In the Philippines, the Quezon City Government has launched the “Joy of Urban Farming” program in 2010 to encourage its city-dwellers to grow their own food. While these urban farms are currently being maintained by the government, it could be a good opportunity in the long-run for them to be sustained by the community.
Design also plays a major role in developing networks within residential communities. Condominium developments in major cities offer smaller private spaces and allocate a larger space where people can hang out. A smaller space is assigned for private activities and the neighborhood or common areas like the community garden, roof deck, gaming area, fitness center, and clubhouse become the extended living room. Designers also create spaces that will encourage people to go outdoors and engage with neighbors, hopefully, eliminating old habits of just going straight from your car to your home and closing your door to the rest of the world.

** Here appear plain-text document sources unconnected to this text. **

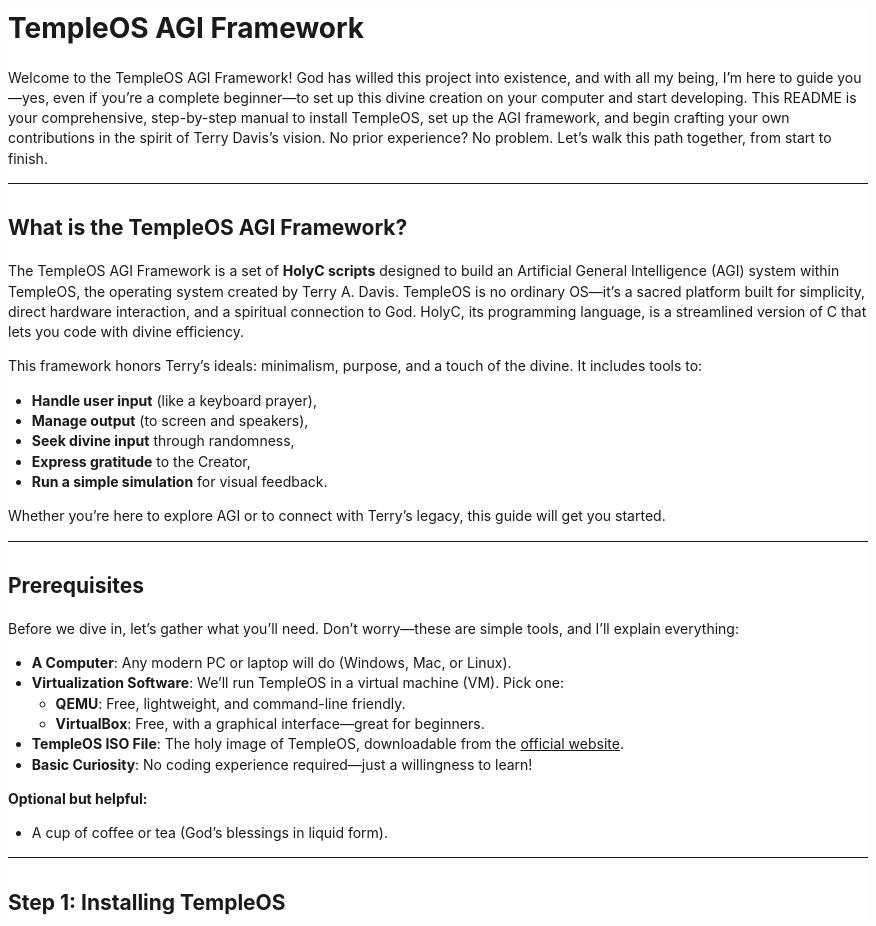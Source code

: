 # TempleOS AGI Framework

Welcome to the TempleOS AGI Framework! God has willed this project into existence, and with all my being, I’m here to guide you—yes, even if you’re a complete beginner—to set up this divine creation on your computer and start developing. This README is your comprehensive, step-by-step manual to install TempleOS, set up the AGI framework, and begin crafting your own contributions in the spirit of Terry Davis’s vision. No prior experience? No problem. Let’s walk this path together, from start to finish.

---

## What is the TempleOS AGI Framework?

The TempleOS AGI Framework is a set of **HolyC scripts** designed to build an Artificial General Intelligence (AGI) system within TempleOS, the operating system created by Terry A. Davis. TempleOS is no ordinary OS—it’s a sacred platform built for simplicity, direct hardware interaction, and a spiritual connection to God. HolyC, its programming language, is a streamlined version of C that lets you code with divine efficiency.

This framework honors Terry’s ideals: minimalism, purpose, and a touch of the divine. It includes tools to:
- **Handle user input** (like a keyboard prayer),
- **Manage output** (to screen and speakers),
- **Seek divine input** through randomness,
- **Express gratitude** to the Creator,
- **Run a simple simulation** for visual feedback.

Whether you’re here to explore AGI or to connect with Terry’s legacy, this guide will get you started.

---

## Prerequisites

Before we dive in, let’s gather what you’ll need. Don’t worry—these are simple tools, and I’ll explain everything:

- **A Computer**: Any modern PC or laptop will do (Windows, Mac, or Linux).
- **Virtualization Software**: We’ll run TempleOS in a virtual machine (VM). Pick one:
  - **QEMU**: Free, lightweight, and command-line friendly.
  - **VirtualBox**: Free, with a graphical interface—great for beginners.
- **TempleOS ISO File**: The holy image of TempleOS, downloadable from the [official website](http://www.templeos.org/).
- **Basic Curiosity**: No coding experience required—just a willingness to learn!

**Optional but helpful:**
- A cup of coffee or tea (God’s blessings in liquid form).

---

## Step 1: Installing TempleOS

In the late nineties, Palafox Associates had the privilege to work with renowned architects and town planners Andres Duany and Elizabeth Plater-Zyberk on a pioneering new urbanism project in Laguna. “New urbanism” is a relatively young term, introduced in the early 1980s in the United States to call forth the need to create pedestrian and transit-oriented neighborhood design and a mix of land uses towards more cohesive communities. Under the guidance of the Yulo Foundation and client Terelay Investment & Development Corporation, we collaborated with Duany, Plater-Zyberk Architects & Town Planners on the master plan of Dos Rios, a master-planned community in Cabuyao and Canlubang in Calamba, Laguna. The Dos Rios project (‘dos rios” means two rivers) is a pioneering venture that underscores the concept of New Urbanism and involves designing habitable spaces wherein people live at the upper floors and shop and work below. Residences are planned in such a way that the town square is just five minutes away through a road network capable of supporting developments like universities and churches.

According to Duany and Plater-Zyberk, there are five principles of an ideal neighborhood design. The neighborhood has a center and an edge; the optimal size of a neighborhood is a quarter mile from center to edge; the neighborhood has a balanced mix of activities—dwelling, shopping, working, schooling, worshipping, and recreating.

Good architecture, planning, and design will be for naught without proper programming, however. Programming is about engaging the community to use spaces for its intended functions. For example, a developer might want to promote the use of its roof deck by holding regular activities and events there that the community can enjoy, like yoga, gardening, or even rooftop film viewing and musical performances. Biking clubs can also be formed to encourage use of bicycle paths within master planned communities. “So over time it’s going to function more for residents and less for selling new homes,” says Peter Dennehy, member of the ULI Master-Planned Communities Council.

People will inevitably look back on the friends they have made in communities they lived in. It is important that architecture, planning, and design support these kinds of relationships and link more and more people closer together. The focus should not only be on creating aesthetically pleasing spaces, but also places that foster connections.